[Assigned task]:
An exact copy is needed of each line from the one including "trained on the" through the last line of the entries, both ends counted, with nothing added.

(Stored entries)
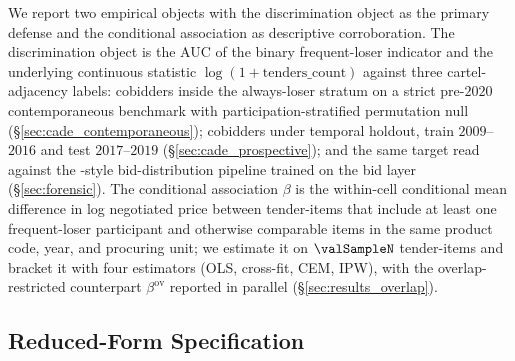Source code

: We report two empirical objects with the discrimination object
as the primary defense and the conditional association as
descriptive corroboration. The discrimination object is the AUC
of the binary frequent-loser indicator and the underlying
continuous statistic $\log(1+\text{tenders\_count})$ against three
cartel-adjacency labels: cobidders inside the always-loser
stratum on a strict pre-$2020$ contemporaneous benchmark with
participation-stratified permutation null
(\S\ref{sec:cade_contemporaneous}); cobidders under temporal
holdout, train $2009$--$2016$ and test $2017$--$2019$
(\S\ref{sec:cade_prospective}); and the same target read against
the \citet{imhof2019detecting}-style bid-distribution pipeline
trained on the bid layer (\S\ref{sec:forensic}). The conditional
association $\beta$ is the within-cell conditional mean
difference in log negotiated price between tender-items that
include at least one frequent-loser participant and otherwise
comparable items in the same product code, year, and procuring
unit; we estimate it on $\valSampleN$ tender-items and bracket
it with four estimators (OLS, cross-fit, CEM, IPW), with the
overlap-restricted counterpart $\beta^{\text{ov}}$ reported in
parallel (\S\ref{sec:results_overlap}).

\subsection{Reduced-Form Specification}
\label{sec:emp_reduced}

[Completed exercise]:
trained on the bid layer (\S\ref{sec:forensic}). The conditional
association $\beta$ is the within-cell conditional mean
difference in log negotiated price between tender-items that
include at least one frequent-loser participant and otherwise
comparable items in the same product code, year, and procuring
unit; we estimate it on $\valSampleN$ tender-items and bracket
it with four estimators (OLS, cross-fit, CEM, IPW), with the
overlap-restricted counterpart $\beta^{\text{ov}}$ reported in
parallel (\S\ref{sec:results_overlap}).

\subsection{Reduced-Form Specification}
\label{sec:emp_reduced}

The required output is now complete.